Tents and Events Inc. of Fishersville--a division of RentQuick.com--yesterday paid $3,000 to the federal Occupational Safety and Health Administration.
The original fine was $5,600, but OSHA reduced it because RentQuick.com promised to better train its employees in safety and health-related work practices if and when it reopens the tent business, said Charles T. Pope, director of the agency's Norfolk office.
OSHA can levy fines of up to $7,000 for each serious violation, Pope said, and $70,000 for those deemed "willful."
The Scout leaders were killed July 25 at Fort A.P. Hill in Caroline County when a metal center pole for a large dining tent they were erecting struck a power line.

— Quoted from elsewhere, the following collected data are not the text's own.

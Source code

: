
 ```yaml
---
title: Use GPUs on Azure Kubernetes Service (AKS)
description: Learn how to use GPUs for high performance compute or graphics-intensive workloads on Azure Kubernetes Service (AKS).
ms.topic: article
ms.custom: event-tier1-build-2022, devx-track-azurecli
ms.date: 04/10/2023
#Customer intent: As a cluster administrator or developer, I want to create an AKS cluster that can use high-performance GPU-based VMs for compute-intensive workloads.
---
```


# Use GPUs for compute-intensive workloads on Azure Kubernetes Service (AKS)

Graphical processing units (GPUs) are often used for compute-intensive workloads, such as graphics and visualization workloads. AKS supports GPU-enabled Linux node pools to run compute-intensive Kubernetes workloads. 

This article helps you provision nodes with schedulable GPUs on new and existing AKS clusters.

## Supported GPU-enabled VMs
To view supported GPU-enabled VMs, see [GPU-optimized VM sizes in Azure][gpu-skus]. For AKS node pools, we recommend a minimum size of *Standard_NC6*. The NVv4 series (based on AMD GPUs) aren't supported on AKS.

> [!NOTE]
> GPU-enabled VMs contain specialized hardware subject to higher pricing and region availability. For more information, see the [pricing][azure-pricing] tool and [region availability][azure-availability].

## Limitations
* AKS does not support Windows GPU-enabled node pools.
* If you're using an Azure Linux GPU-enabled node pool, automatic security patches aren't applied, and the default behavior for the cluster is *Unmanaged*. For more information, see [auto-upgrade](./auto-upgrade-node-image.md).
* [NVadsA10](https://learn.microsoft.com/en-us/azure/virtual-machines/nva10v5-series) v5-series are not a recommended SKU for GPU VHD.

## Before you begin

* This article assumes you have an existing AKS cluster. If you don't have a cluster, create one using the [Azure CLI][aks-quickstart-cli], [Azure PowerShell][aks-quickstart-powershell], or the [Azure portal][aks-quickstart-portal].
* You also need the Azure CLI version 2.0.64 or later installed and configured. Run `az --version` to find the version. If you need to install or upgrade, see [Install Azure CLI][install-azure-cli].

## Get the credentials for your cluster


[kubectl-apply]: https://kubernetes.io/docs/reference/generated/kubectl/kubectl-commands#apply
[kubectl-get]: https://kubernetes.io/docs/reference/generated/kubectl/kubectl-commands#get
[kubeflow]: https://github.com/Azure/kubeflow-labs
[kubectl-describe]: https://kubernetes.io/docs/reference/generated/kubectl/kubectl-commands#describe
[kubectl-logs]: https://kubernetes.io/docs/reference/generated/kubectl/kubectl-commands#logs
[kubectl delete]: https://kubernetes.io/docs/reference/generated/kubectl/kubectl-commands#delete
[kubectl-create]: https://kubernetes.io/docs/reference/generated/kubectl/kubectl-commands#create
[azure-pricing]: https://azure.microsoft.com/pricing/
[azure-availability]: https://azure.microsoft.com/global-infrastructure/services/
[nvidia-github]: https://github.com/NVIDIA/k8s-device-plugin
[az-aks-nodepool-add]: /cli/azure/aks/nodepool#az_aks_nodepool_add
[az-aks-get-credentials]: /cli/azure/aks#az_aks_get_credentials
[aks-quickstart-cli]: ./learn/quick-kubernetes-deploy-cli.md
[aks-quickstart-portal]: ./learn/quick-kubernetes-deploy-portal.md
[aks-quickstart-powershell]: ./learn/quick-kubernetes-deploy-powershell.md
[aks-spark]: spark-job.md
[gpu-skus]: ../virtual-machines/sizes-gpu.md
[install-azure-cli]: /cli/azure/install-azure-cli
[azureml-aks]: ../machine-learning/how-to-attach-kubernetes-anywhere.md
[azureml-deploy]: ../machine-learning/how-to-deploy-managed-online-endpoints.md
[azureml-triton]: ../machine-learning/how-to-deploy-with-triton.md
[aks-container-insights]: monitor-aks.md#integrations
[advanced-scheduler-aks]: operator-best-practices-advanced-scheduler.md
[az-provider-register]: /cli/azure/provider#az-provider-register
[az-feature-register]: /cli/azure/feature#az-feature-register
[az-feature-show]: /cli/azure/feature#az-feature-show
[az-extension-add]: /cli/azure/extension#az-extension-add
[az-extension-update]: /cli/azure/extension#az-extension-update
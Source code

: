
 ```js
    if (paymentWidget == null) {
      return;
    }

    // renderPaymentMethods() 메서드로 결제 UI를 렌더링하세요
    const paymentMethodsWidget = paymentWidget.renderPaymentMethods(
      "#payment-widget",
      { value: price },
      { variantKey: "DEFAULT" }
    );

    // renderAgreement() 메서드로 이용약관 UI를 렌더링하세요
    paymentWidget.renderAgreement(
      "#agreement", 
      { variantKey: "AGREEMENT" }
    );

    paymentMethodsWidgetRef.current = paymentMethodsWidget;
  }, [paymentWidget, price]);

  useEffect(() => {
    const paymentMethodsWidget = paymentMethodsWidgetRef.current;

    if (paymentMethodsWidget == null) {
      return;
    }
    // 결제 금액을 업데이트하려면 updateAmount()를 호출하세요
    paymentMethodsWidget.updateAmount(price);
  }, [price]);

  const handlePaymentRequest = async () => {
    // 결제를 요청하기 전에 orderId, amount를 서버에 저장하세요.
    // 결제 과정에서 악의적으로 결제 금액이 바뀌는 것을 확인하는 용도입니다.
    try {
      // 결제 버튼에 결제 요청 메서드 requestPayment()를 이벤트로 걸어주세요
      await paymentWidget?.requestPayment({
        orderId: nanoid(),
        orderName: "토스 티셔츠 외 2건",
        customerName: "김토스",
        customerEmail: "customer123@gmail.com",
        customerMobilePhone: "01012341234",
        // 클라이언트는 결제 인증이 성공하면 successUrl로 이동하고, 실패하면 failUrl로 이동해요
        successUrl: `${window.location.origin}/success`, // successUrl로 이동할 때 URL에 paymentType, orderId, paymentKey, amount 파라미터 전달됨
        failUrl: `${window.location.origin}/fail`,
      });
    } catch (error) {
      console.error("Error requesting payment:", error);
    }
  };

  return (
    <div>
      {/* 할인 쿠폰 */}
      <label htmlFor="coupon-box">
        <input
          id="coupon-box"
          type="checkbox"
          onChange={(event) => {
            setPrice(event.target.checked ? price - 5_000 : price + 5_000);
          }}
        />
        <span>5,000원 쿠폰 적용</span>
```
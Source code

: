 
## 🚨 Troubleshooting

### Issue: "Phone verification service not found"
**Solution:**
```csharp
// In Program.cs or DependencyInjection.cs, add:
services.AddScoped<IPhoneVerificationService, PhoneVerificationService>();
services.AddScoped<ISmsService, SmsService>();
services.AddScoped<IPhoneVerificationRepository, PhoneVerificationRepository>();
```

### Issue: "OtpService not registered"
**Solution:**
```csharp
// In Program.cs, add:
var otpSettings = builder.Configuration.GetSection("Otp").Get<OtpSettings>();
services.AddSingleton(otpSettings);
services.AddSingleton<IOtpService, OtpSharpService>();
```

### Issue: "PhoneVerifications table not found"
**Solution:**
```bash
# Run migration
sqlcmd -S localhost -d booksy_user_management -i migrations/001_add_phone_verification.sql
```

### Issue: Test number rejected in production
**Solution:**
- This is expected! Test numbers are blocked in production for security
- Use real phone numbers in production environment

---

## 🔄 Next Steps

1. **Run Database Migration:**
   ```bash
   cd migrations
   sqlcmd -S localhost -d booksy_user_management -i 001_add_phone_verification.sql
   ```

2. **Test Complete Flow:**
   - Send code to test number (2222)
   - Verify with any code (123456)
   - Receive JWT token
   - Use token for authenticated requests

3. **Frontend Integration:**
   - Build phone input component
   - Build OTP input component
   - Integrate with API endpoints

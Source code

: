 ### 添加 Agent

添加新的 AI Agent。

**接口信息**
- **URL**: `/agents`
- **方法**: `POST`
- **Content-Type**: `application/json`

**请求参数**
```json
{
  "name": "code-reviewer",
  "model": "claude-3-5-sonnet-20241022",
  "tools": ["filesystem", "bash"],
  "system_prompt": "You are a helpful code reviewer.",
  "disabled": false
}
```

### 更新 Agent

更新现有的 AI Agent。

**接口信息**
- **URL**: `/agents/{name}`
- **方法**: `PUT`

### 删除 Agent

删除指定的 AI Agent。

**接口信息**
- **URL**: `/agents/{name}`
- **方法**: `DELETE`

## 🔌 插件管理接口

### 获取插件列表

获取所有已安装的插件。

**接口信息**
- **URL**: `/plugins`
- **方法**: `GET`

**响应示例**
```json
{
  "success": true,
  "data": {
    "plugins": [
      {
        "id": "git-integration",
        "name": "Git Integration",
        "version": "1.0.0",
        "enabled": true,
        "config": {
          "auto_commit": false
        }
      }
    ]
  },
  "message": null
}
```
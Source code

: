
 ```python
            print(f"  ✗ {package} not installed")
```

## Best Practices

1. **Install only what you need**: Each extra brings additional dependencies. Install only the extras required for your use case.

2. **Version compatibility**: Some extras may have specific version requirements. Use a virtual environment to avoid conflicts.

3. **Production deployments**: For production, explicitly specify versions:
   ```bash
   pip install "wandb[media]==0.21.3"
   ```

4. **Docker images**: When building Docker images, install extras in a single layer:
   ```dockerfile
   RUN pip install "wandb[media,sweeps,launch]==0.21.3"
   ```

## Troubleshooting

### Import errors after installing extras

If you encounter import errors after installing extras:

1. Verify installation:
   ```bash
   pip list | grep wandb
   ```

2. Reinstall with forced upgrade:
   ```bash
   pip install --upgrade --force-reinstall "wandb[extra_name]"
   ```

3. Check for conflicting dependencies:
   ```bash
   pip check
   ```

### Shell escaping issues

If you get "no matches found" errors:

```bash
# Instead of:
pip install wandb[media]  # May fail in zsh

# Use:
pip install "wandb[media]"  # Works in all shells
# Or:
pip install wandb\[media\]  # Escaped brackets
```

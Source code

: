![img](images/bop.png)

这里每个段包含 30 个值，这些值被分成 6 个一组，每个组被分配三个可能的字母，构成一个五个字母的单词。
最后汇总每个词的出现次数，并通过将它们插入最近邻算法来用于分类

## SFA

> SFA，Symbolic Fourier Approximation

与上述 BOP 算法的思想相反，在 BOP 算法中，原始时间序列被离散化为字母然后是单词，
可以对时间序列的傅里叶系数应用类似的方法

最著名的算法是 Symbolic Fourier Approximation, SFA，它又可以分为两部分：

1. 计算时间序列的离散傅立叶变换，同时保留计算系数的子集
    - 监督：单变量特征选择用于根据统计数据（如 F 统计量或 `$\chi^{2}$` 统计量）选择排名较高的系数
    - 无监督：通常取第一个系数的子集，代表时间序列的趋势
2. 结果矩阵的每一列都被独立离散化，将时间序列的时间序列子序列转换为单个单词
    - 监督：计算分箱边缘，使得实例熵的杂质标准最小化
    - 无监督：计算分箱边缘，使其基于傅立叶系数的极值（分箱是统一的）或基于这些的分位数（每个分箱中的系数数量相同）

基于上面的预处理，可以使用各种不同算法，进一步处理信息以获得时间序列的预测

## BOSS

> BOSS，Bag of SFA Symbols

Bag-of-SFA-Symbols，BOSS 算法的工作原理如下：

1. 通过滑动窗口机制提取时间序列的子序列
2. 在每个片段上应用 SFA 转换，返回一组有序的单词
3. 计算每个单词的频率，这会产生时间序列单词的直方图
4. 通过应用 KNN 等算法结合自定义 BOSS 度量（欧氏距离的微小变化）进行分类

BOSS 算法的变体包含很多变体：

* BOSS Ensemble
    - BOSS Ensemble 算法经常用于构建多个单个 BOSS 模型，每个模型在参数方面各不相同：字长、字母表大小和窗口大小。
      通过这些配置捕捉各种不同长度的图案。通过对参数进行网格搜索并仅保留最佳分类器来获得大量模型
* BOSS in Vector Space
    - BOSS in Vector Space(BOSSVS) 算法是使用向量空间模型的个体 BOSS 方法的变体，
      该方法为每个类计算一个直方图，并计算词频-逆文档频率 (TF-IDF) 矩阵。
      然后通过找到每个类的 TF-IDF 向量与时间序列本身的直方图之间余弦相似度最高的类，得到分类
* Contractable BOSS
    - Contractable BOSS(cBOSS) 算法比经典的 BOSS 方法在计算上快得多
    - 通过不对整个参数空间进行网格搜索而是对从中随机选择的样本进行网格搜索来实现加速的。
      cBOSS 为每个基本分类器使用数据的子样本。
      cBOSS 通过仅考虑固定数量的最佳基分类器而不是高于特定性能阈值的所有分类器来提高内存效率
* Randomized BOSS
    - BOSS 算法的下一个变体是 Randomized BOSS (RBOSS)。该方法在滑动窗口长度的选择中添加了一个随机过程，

The men had been helping two contractors from Tents and Events, which closed just days after the incident.
The OSHA citation first states that the contractors didn't recognize "hazards associated with their respective work assignments in the erecting of tents, with conductive parts."
Next, it states that the two workers raised the 28-foot, 8-inch pole without adhering to the "required minimum safe distance of 10 feet" from three overhead power lines.
The victims were Michael J. Shibe, 49, Mike Lacroix, 42, and Ronald H. Bitzer, 58, all of Anchorage, Alaska, and Scott Edward Powell, 57, of Perrysville, Ohio. Shibe and Lacroix had sons participating in the jamboree.
RentQuick.com owner Brett Hayes referred questions to his lawyer, Michael Harman of Richmond.
Harman said the Waynesboro-based company paid the fines, in part, because OSHA reduced the penalties and didn't charge Tents and Events with "willful and intentional misconduct."
And "by them resolving the matter now, it allows for the immediate release of the facts of the OSHA investigation," he said.
The Free Lance-Star filed a U.S. Freedom of Information Act request in January for a detailed report of OSHA's investigation, which Pope said he will release next week.
Kenneth G. Schoolcraft, an Anchorage lawyer and spokesman for the family of Ronald Bitzer, said he looks forward to reviewing the agency's case file.
"I just want to see what they have to say," he said. "They talked about the training of the Tents and Events people. What was that training? I don't know."